If you need to calculate unique keys, in the worst case you will have to iterate over all n elements of each set to determine it's key. This leaves you with the same run-time as the algorithm originally suggested (or even worse).

Regards,
Zachm

Okay, I'll lay out each step to show the overall order:

We have k sets of size n (NB: this is using the description in patkhor's original post, which is the opposite of that in my previous post, so please ignore my previous post to avoid confusion)

Step 1:
for each of k sets {
Calculate the hash - as there are n members, this is O(n)
Add to hash table - this is O(1) (typically, i.e. avoiding collisions)
}

Overall order of step 1: O((n+1)*k) - > O(kn)

Step 2:
for each of k sets {
Calculate (T-Si) - this is O(n)
Calculate hash(T-Si) - this is O(n)
Lookup entry in hash table [I]- this is O(1)
}

Overall order of step 2: O((2n+1)*k) -> O(kn)
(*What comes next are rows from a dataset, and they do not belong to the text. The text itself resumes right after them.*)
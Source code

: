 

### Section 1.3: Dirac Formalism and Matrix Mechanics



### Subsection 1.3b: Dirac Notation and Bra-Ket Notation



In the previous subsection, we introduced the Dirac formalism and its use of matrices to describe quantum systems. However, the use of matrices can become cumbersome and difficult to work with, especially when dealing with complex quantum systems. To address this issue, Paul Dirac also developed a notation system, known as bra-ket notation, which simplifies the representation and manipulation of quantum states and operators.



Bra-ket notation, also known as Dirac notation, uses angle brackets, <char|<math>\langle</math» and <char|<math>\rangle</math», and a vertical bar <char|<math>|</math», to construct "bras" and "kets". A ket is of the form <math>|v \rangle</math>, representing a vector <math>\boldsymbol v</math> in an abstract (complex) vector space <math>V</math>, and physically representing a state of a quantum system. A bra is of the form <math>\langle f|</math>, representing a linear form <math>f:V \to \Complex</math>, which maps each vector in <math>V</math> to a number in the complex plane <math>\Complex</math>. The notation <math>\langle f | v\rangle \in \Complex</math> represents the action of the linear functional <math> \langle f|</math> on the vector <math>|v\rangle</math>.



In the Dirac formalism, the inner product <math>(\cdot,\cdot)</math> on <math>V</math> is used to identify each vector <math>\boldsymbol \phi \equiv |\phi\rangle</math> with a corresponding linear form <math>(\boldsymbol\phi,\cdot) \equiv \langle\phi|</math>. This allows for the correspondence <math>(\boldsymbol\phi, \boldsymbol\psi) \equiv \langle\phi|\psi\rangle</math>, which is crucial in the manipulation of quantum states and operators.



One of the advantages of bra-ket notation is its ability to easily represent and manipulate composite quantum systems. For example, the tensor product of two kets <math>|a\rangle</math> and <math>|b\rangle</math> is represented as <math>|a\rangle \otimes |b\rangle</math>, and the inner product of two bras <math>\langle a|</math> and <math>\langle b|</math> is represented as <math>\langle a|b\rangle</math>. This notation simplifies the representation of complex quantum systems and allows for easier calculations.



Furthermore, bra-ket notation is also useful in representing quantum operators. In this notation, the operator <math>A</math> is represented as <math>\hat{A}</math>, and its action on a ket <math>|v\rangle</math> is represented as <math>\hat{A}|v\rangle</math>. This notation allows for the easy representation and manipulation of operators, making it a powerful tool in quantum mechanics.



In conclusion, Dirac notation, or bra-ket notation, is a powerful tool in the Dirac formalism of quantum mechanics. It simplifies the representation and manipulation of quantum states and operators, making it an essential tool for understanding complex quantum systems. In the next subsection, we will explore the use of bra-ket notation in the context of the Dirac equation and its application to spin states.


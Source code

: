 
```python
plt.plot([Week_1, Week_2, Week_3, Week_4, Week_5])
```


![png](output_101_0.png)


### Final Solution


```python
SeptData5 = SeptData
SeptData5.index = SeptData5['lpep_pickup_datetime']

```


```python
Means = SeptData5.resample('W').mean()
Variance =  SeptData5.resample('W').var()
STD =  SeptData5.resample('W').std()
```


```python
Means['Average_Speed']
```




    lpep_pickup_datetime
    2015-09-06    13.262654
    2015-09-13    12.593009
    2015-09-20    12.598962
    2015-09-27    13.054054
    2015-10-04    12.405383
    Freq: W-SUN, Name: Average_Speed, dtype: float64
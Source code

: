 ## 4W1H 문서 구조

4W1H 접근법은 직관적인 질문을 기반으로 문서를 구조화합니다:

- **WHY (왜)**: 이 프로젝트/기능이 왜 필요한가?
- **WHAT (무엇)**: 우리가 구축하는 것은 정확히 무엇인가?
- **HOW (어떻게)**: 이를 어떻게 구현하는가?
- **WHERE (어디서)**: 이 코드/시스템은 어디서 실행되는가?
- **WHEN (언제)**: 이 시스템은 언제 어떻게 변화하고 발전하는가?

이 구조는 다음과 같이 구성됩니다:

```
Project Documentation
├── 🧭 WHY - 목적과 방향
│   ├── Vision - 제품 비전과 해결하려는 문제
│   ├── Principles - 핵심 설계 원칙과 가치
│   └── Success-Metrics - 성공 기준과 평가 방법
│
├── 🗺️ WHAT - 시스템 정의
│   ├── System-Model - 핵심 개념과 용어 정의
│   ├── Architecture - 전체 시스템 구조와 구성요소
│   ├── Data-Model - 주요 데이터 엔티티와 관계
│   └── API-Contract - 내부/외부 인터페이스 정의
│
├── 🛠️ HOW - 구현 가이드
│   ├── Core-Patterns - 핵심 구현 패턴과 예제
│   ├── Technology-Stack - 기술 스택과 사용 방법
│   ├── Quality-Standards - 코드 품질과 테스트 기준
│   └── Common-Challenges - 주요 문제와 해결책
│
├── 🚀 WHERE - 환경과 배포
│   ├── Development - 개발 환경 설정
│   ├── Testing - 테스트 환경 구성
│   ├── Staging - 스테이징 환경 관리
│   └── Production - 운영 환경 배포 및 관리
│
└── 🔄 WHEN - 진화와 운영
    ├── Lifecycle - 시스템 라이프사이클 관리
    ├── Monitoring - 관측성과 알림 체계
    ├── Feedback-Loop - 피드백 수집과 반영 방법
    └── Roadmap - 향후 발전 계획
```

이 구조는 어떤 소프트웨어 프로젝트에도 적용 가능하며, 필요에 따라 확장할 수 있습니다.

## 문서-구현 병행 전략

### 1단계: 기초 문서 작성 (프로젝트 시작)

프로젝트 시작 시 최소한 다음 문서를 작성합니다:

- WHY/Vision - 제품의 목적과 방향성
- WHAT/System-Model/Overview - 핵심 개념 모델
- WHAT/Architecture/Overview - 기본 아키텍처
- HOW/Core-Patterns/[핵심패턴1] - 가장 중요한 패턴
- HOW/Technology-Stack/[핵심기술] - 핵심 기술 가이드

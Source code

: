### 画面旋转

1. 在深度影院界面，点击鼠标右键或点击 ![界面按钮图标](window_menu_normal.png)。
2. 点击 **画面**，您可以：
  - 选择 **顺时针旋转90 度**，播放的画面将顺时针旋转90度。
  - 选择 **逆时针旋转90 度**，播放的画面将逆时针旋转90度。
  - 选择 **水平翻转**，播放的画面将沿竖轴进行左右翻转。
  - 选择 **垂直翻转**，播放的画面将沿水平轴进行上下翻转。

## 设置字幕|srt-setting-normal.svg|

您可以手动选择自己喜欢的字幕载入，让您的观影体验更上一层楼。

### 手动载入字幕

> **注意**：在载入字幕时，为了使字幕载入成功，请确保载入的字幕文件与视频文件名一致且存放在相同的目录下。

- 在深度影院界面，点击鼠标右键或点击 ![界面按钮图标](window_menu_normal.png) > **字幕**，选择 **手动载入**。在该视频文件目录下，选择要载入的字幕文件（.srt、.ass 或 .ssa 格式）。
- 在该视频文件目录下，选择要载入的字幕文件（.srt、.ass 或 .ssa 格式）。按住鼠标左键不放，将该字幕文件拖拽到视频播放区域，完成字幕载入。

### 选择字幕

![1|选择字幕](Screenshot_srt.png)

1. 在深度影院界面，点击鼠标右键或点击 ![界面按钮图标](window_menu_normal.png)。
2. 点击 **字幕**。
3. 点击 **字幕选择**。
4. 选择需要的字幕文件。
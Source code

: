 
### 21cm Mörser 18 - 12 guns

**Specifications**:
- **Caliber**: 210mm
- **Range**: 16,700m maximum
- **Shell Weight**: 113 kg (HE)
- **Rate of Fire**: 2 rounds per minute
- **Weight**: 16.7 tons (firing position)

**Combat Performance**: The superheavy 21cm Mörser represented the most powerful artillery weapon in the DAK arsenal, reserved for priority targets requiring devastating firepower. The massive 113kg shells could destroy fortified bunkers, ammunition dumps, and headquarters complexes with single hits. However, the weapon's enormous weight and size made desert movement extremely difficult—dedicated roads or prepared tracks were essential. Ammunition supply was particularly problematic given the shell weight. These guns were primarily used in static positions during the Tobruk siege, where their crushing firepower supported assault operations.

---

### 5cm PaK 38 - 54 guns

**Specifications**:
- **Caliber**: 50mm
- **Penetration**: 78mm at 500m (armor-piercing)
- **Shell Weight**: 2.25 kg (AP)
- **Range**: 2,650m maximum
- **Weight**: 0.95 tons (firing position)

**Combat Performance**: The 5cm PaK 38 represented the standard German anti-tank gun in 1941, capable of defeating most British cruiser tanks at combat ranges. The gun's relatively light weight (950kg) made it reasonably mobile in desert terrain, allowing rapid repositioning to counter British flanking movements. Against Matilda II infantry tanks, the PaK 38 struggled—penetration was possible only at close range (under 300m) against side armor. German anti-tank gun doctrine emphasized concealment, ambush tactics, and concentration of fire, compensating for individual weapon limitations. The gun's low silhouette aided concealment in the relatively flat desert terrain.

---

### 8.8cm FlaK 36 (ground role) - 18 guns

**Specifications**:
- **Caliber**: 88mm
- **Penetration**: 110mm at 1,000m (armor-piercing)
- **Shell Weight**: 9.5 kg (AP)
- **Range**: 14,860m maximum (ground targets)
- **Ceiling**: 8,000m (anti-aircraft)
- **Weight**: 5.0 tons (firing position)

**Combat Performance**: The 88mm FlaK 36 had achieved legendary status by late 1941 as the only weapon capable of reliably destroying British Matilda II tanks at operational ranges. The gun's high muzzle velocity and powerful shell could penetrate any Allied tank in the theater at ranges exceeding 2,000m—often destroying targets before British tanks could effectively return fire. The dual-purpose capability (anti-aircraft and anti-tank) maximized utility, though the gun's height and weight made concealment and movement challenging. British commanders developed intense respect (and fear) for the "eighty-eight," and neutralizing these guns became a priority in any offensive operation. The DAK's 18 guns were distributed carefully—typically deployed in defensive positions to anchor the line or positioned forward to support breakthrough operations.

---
Each step is O(kn), so this is the overall order for the whole algorithm.
This is a lot better than pairwise comparison as this gives O(n*k^2). We save a factor of k (the number of sets).

However, for my algorithm the best case, average case and worst case orders are all O(kn), as we create the hash table containing all the sets Si before we start looking for pairs that sum to T. The brute force pair-wise comparison has a best case order O(1), as the first pair we try may work!